▶ Task prompt: From the records below, copy out each line that has the word "algorithm".

▶ Input data:
----
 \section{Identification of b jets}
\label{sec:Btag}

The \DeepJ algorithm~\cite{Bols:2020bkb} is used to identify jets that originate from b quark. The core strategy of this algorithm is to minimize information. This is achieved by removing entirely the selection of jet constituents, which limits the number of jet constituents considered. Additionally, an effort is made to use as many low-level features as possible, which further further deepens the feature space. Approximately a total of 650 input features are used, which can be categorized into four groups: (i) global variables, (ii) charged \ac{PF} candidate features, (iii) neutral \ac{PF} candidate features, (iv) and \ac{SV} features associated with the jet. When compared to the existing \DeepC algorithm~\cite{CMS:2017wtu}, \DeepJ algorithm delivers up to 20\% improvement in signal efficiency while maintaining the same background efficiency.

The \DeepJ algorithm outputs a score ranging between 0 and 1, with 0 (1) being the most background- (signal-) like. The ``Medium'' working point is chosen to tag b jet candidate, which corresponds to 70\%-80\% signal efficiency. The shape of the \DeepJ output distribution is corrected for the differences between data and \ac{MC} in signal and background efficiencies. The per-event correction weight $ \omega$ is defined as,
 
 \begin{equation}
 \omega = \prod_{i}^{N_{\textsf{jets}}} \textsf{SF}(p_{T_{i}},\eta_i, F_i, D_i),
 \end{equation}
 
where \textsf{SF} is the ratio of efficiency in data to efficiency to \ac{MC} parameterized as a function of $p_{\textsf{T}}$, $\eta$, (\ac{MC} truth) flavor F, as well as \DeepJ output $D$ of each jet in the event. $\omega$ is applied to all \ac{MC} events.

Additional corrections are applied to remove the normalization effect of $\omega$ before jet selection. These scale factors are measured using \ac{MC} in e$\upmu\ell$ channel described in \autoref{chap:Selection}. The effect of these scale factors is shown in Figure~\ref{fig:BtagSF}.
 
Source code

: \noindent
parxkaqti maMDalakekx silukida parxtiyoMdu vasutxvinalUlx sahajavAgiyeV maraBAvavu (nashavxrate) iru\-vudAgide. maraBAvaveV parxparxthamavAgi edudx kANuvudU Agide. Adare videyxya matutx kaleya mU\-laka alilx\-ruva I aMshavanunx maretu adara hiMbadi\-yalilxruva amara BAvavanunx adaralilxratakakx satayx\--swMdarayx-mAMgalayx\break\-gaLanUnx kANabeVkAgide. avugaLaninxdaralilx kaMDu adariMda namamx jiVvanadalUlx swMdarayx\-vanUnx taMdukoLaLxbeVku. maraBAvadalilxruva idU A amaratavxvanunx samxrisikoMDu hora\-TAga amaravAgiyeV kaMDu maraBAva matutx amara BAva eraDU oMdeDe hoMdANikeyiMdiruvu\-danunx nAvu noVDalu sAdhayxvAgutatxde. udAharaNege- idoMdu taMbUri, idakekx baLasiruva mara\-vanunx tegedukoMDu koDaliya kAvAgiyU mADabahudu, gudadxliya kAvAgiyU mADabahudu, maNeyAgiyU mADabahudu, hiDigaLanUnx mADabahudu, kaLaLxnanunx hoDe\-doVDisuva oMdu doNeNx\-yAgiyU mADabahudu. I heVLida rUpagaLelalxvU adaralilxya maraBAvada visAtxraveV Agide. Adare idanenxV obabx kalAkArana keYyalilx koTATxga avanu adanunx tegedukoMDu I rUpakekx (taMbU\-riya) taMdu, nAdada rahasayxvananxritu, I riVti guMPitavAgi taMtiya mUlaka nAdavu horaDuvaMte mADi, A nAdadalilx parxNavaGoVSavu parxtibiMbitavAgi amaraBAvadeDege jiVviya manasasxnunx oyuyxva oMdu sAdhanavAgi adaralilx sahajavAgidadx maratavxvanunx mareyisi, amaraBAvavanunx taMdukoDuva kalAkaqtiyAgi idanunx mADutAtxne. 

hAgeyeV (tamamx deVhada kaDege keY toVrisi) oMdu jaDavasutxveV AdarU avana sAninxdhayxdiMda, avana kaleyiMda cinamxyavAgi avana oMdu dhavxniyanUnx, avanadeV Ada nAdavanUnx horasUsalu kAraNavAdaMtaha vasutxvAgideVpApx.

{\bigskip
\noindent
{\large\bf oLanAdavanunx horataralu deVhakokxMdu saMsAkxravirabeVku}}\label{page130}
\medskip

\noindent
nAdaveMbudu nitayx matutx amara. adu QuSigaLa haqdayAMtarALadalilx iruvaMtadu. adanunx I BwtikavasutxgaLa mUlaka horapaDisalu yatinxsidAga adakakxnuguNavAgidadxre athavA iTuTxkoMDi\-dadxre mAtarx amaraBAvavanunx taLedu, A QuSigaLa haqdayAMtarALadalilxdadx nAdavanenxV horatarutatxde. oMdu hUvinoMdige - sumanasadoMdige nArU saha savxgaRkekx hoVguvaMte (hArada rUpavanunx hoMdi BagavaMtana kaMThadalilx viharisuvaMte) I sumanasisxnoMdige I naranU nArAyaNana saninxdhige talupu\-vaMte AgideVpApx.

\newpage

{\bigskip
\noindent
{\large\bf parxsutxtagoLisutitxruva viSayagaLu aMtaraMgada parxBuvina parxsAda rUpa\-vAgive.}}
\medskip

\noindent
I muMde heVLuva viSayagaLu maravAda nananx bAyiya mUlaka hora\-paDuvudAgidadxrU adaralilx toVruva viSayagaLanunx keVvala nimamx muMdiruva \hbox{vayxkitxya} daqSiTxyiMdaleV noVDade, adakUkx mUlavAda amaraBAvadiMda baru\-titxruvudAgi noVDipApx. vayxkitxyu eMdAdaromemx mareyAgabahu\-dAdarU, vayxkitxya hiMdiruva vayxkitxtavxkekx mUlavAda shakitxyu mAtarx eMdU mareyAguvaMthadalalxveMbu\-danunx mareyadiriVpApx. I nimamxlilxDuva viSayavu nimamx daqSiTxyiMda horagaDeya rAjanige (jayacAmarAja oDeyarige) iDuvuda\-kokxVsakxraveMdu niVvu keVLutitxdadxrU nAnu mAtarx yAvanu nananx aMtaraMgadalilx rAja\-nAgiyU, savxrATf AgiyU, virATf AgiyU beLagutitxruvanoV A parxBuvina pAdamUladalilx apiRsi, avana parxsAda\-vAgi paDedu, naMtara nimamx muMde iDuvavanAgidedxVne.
----
▶ Written answer:
The \DeepJ algorithm~\cite{Bols:2020bkb} is used to identify jets that originate from b quark. The core strategy of this algorithm is to minimize information. This is achieved by removing entirely the selection of jet constituents, which limits the number of jet constituents considered. Additionally, an effort is made to use as many low-level features as possible, which further further deepens the feature space. Approximately a total of 650 input features are used, which can be categorized into four groups: (i) global variables, (ii) charged \ac{PF} candidate features, (iii) neutral \ac{PF} candidate features, (iv) and \ac{SV} features associated with the jet. When compared to the existing \DeepC algorithm~\cite{CMS:2017wtu}, \DeepJ algorithm delivers up to 20\% improvement in signal efficiency while maintaining the same background efficiency.
The \DeepJ algorithm outputs a score ranging between 0 and 1, with 0 (1) being the most background- (signal-) like. The ``Medium'' working point is chosen to tag b jet candidate, which corresponds to 70\%-80\% signal efficiency. The shape of the \DeepJ output distribution is corrected for the differences between data and \ac{MC} in signal and background efficiencies. The per-event correction weight $ \omega$ is defined as,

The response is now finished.